Observers say more money is needed to repair and maintain an antiquated network of hiking routes.
By MIKE LYNCH
When many of the High Peaks’ trails were cut more than a century ago, the work was done by guides and hired hands. Keene Valley’s Orson “Old Mountain” Phelps created the first trail up Mount Marcy in 1861; Verplanck Colvin’s survey workers cut routes up Algonquin and Dix in the late 1800s; and Henry Van Hoevenberg developed a trail system for the Adirondack Lodge (as it was then spelled).
The early trails opened up the High Peaks to more people and laid the groundwork for today’s trail system, but some of the original trails continue to cause maintenance problems.

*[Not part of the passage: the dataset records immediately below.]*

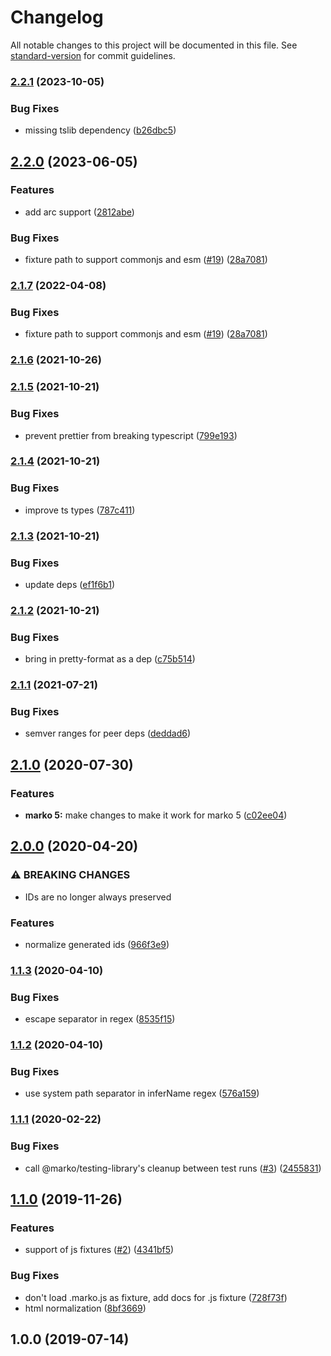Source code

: # Changelog

All notable changes to this project will be documented in this file. See [standard-version](https://github.com/conventional-changelog/standard-version) for commit guidelines.

### [2.2.1](https://github.com/marko-js/fixture-snapshots/compare/v2.2.0...v2.2.1) (2023-10-05)


### Bug Fixes

* missing tslib dependency ([b26dbc5](https://github.com/marko-js/fixture-snapshots/commit/b26dbc5d442134aa3278892b3a3c25d912878eb8))

## [2.2.0](https://github.com/marko-js/fixture-snapshots/compare/v2.1.6...v2.2.0) (2023-06-05)


### Features

* add arc support ([2812abe](https://github.com/marko-js/fixture-snapshots/commit/2812abe7e72c2b8a460444e58df71960f62f45b6))


### Bug Fixes

* fixture path to support commonjs and esm ([#19](https://github.com/marko-js/fixture-snapshots/issues/19)) ([28a7081](https://github.com/marko-js/fixture-snapshots/commit/28a70816cd6e0d2b4afc8a18644206a711507011))

### [2.1.7](https://github.com/marko-js/fixture-snapshots/compare/v2.1.6...v2.1.7) (2022-04-08)


### Bug Fixes

* fixture path to support commonjs and esm ([#19](https://github.com/marko-js/fixture-snapshots/issues/19)) ([28a7081](https://github.com/marko-js/fixture-snapshots/commit/28a70816cd6e0d2b4afc8a18644206a711507011))

### [2.1.6](https://github.com/marko-js/fixture-snapshots/compare/v2.1.5...v2.1.6) (2021-10-26)

### [2.1.5](https://github.com/marko-js/fixture-snapshots/compare/v2.1.4...v2.1.5) (2021-10-21)


### Bug Fixes

* prevent prettier from breaking typescript ([799e193](https://github.com/marko-js/fixture-snapshots/commit/799e1931ecdc4d633a006b140a248a234feb8a7e))

### [2.1.4](https://github.com/marko-js/fixture-snapshots/compare/v2.1.3...v2.1.4) (2021-10-21)


### Bug Fixes

* improve ts types ([787c411](https://github.com/marko-js/fixture-snapshots/commit/787c4112c887cbca391bf4c344be9683d2bfb636))

### [2.1.3](https://github.com/marko-js/fixture-snapshots/compare/v2.1.2...v2.1.3) (2021-10-21)


### Bug Fixes

* update deps ([ef1f6b1](https://github.com/marko-js/fixture-snapshots/commit/ef1f6b11fc387ae0773d70343508826a559a36ef))

### [2.1.2](https://github.com/marko-js/fixture-snapshots/compare/v2.1.1...v2.1.2) (2021-10-21)


### Bug Fixes

* bring in pretty-format as a dep ([c75b514](https://github.com/marko-js/fixture-snapshots/commit/c75b5140dd1743295d445bad4f5c938e352f7dea))

### [2.1.1](https://github.com/marko-js/fixture-snapshots/compare/v2.1.0...v2.1.1) (2021-07-21)


### Bug Fixes

* semver ranges for peer deps ([deddad6](https://github.com/marko-js/fixture-snapshots/commit/deddad6c6c8683d4a009cb4701682c51add70ead))

## [2.1.0](https://github.com/marko-js/fixture-snapshots/compare/v2.0.0...v2.1.0) (2020-07-30)


### Features

* **marko 5:** make changes to make it work for marko 5 ([c02ee04](https://github.com/marko-js/fixture-snapshots/commit/c02ee0405e86f9e8a5a17a8255d9314160740bfb))

## [2.0.0](https://github.com/marko-js/fixture-snapshots/compare/v1.1.3...v2.0.0) (2020-04-20)


### ⚠ BREAKING CHANGES

* IDs are no longer always preserved

### Features

* normalize generated ids ([966f3e9](https://github.com/marko-js/fixture-snapshots/commit/966f3e952437ff962dbf570abbe3391926356d67))

### [1.1.3](https://github.com/marko-js/fixture-snapshots/compare/v1.1.2...v1.1.3) (2020-04-10)


### Bug Fixes

* escape separator in regex ([8535f15](https://github.com/marko-js/fixture-snapshots/commit/8535f152082f1e6e27a7c0fa63833f826cf64d92))

### [1.1.2](https://github.com/marko-js/fixture-snapshots/compare/v1.1.1...v1.1.2) (2020-04-10)


### Bug Fixes

* use system path separator in inferName regex ([576a159](https://github.com/marko-js/fixture-snapshots/commit/576a159c7f98ee142da41c0651a31e041be386af))

### [1.1.1](https://github.com/marko-js/fixture-snapshots/compare/v1.1.0...v1.1.1) (2020-02-22)


### Bug Fixes

* call @marko/testing-library's cleanup between test runs ([#3](https://github.com/marko-js/fixture-snapshots/issues/3)) ([2455831](https://github.com/marko-js/fixture-snapshots/commit/2455831f5f62dcd88025ab8e814ca77333920e01))

## [1.1.0](https://github.com/marko-js/fixture-snapshots/compare/v1.0.0...v1.1.0) (2019-11-26)


### Features

* support of js fixtures ([#2](https://github.com/marko-js/fixture-snapshots/issues/2)) ([4341bf5](https://github.com/marko-js/fixture-snapshots/commit/4341bf5eba07cee80ef1dcf3a1bc33b90c2d3601))


### Bug Fixes

* don't load .marko.js as fixture, add docs for .js fixture ([728f73f](https://github.com/marko-js/fixture-snapshots/commit/728f73f8fa7b2ed4c841550a08909511d8116ec2))
* html normalization ([8bf3669](https://github.com/marko-js/fixture-snapshots/commit/8bf3669c4edc175c9912543f10ddb9113807f395))

## 1.0.0 (2019-07-14)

“When trails were originally cut about a hundred years ago, there wasn’t anything called trail design,” said Adirondack Mountain Club Trails Coordinator Andrew Hamlin. “It was basically just a way to get to the mountain summits, so there’s a lot of erosion taking place on trails, especially in the High Peaks region. That’s pretty much why our crews exist: to try to mitigate and minimize that erosion.”
Modern trails tend to switchback up mountains and employ trail hardening techniques to minimize erosion. In the old days, however, trails were cut straight up steep slopes. Such trails can turn into streams during rainstorms. Due to erosion, the walking surface is often characterized by rocks, roots, and loose soil.
Given the poor design and increasing number of hikers, many people argue that more money is needed to maintain and redesign trails in the High Peaks as well as on other popular peaks, such as Baker Mountain in Saranac Lake.
This isn’t a new idea. For decades, leaders around the Park have said the state needs to do a better job maintaining the Forest Preserve—a view often espoused when the state is looking to acquire new land. The issue is in the public eye now because of problems created by the growth in hiking in the High Peaks in recent years. In online forums and on social media, people have been debating whether hikers should pay fees to fund such projects and whether hiking permits should be required to limit usage.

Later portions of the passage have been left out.